United States v. Bernett

123 F. Supp. 841, 1954 U.S. Dist. LEXIS 3100
CourtDistrict Court, D. Maryland
DecidedSeptember 13, 1954
DocketCrim. A. No. 21640
StatusPublished
Cited by7 cases

This text of 123 F. Supp. 841 (United States v. Bernett) is published on Counsel Stack Legal Research, covering District Court, D. Maryland primary law. Counsel Stack provides free access to over 12 million legal documents including statutes, case law, regulations, and constitutions.

Bluebook
United States v. Bernett, 123 F. Supp. 841, 1954 U.S. Dist. LEXIS 3100 (D. Md. 1954).

Opinion

CHESNUT, District Judge.

Roy L. Mann, one of the three defendants in the above case, has now filed a [843]*843motion for modification of the sentence imposed on him on June 3, 1949, by the suspension of a portion of that sentence and the placing of the petitioner on probation upon the suspension of the sentence.
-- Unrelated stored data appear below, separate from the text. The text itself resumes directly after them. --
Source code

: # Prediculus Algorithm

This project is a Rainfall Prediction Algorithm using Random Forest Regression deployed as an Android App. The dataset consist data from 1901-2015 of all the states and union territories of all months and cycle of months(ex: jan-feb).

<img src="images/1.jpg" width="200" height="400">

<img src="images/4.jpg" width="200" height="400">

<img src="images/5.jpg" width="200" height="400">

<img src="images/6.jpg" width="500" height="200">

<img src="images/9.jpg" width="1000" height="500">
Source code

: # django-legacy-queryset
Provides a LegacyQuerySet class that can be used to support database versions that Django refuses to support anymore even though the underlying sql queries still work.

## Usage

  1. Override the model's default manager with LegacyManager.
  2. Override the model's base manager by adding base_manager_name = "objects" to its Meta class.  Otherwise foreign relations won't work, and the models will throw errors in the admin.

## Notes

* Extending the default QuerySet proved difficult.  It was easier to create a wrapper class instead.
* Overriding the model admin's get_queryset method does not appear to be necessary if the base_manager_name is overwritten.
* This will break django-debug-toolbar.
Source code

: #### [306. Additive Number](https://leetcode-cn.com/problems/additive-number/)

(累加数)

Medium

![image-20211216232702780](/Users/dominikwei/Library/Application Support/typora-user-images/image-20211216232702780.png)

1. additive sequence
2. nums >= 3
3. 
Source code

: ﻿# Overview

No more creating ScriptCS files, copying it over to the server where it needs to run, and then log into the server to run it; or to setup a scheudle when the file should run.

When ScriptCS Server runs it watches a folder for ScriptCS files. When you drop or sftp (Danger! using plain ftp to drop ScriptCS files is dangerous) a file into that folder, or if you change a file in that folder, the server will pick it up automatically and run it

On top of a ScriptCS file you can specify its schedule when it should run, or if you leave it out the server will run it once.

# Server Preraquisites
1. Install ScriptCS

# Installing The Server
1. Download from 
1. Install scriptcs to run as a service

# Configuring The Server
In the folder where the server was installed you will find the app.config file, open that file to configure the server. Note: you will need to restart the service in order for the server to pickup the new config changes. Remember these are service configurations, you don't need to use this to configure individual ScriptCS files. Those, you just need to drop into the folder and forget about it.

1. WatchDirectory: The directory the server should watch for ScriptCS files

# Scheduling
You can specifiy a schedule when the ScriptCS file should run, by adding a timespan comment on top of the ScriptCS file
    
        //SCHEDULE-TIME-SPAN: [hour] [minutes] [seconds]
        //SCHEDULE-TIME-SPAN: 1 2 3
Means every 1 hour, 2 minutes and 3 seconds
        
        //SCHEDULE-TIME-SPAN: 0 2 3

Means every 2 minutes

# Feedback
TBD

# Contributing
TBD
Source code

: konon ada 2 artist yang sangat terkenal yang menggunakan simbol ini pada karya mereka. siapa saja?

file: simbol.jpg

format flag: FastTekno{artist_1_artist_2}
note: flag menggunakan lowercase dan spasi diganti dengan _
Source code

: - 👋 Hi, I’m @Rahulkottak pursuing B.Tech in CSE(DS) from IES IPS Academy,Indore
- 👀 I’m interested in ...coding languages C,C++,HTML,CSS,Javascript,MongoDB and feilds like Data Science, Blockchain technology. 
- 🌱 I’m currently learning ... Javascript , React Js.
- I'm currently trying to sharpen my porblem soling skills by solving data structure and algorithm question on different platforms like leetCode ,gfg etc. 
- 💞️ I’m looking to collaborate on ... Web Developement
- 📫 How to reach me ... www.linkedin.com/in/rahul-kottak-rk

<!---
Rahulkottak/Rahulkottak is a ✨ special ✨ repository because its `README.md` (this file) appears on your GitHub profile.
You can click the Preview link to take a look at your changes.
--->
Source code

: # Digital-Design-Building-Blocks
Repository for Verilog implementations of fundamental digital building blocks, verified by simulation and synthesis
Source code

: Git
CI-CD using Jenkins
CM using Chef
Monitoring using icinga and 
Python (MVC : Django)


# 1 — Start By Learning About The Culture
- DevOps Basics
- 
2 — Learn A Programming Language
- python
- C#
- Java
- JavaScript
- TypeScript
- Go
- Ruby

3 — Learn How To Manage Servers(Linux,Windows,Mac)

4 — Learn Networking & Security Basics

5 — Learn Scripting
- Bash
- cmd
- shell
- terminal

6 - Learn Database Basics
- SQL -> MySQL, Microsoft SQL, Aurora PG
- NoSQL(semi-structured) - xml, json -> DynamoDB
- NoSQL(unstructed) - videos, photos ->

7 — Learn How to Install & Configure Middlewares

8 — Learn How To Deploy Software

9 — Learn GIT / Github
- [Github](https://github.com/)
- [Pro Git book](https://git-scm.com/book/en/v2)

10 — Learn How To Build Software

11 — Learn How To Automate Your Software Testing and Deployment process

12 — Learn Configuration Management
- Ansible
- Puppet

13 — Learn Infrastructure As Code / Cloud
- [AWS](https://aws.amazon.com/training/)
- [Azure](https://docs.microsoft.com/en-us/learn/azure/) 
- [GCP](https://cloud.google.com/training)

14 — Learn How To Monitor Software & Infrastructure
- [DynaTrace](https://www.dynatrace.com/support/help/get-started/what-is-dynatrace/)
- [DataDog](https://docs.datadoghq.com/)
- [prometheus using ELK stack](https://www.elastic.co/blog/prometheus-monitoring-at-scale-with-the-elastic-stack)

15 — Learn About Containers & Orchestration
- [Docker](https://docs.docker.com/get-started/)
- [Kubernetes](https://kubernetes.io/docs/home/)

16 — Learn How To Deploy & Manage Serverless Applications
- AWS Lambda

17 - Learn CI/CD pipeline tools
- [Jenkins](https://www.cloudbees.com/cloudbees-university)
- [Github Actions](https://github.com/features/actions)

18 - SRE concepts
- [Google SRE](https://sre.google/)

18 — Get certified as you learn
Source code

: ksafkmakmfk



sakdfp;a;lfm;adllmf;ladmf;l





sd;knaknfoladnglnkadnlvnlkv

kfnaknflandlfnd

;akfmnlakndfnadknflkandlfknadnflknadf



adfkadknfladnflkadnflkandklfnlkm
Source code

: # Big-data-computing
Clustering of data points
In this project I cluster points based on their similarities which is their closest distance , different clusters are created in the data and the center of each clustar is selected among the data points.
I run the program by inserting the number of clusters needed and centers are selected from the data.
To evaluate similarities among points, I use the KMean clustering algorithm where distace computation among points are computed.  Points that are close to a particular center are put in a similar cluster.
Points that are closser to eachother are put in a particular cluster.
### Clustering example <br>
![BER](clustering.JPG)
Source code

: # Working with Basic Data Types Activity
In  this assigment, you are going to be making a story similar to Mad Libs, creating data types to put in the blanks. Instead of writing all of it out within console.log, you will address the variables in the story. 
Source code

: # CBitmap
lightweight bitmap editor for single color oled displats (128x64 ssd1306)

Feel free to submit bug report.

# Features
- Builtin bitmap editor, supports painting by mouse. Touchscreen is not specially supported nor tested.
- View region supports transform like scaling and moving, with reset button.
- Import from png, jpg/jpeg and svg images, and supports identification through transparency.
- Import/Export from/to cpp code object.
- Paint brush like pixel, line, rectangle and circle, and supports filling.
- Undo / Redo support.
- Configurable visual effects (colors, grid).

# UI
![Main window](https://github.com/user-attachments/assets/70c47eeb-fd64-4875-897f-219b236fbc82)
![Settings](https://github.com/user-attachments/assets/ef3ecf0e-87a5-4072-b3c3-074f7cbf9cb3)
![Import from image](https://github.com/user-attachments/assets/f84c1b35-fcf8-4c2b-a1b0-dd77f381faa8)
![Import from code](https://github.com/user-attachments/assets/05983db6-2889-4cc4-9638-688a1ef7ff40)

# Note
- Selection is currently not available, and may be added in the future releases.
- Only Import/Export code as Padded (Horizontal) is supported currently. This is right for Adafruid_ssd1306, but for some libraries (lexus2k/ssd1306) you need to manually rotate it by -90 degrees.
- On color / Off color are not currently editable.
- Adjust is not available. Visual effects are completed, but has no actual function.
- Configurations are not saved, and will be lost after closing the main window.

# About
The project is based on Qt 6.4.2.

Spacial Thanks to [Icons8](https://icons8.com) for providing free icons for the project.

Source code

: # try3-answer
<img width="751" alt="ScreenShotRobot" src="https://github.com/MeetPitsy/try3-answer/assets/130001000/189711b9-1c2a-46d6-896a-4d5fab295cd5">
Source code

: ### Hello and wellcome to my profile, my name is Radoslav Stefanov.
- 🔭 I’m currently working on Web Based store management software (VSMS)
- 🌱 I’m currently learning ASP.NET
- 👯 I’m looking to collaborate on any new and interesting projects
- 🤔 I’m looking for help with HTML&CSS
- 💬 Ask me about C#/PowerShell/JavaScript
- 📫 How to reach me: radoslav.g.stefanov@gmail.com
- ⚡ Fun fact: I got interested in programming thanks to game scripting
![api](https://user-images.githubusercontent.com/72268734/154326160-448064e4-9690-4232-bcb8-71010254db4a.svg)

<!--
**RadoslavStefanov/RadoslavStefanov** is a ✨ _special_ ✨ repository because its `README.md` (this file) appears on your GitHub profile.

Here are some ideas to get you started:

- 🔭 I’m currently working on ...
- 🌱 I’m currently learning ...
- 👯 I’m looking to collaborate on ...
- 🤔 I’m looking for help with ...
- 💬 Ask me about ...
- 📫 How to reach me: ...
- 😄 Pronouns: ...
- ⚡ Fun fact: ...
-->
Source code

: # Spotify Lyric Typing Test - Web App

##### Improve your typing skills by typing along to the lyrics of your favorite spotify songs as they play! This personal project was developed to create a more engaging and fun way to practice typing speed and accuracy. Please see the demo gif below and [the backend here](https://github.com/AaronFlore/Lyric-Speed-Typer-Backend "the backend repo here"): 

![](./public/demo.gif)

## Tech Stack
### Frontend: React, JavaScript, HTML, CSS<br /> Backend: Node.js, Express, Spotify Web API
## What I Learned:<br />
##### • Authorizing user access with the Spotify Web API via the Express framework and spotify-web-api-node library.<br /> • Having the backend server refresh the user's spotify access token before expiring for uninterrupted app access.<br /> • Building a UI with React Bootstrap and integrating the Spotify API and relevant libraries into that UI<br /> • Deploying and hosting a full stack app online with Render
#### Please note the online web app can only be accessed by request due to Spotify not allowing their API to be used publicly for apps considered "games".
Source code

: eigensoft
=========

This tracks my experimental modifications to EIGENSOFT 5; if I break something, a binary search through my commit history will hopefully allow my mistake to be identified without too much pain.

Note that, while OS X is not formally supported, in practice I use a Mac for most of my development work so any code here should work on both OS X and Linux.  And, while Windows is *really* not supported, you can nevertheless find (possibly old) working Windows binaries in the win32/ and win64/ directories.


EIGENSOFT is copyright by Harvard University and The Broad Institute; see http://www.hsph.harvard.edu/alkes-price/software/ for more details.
The indictment was filed May 17, 1949 containing 7 counts. The first three counts, based on section 2113 of title 18 of the United States Code, charged in substance the robbery of the Occident Federal Savings and Loan Association (a federal savings and loan association) in Baltimore City on or about January 28, 1949, of $2,868. The fourth, fifth and sixth counts also based on title 18, sec. 2113, charged the defendants with robbery of a branch office of the Union Trust Company of Maryland, a member of the Federal Reserve System, in the amount of $30,000 on or about February 19, 1949. Some of the counts in each of the first and second groups charged in appropriate language the theft or robbery under circumstances commonly referred to as “armed robbery”. The seventh count, based on title 18, sec. 2314, charged the defendants with interstate transportation from Baltimore, Maryland, into Virginia, of about $30,000 theretofore stolen from the branch office of the Union Trust Company.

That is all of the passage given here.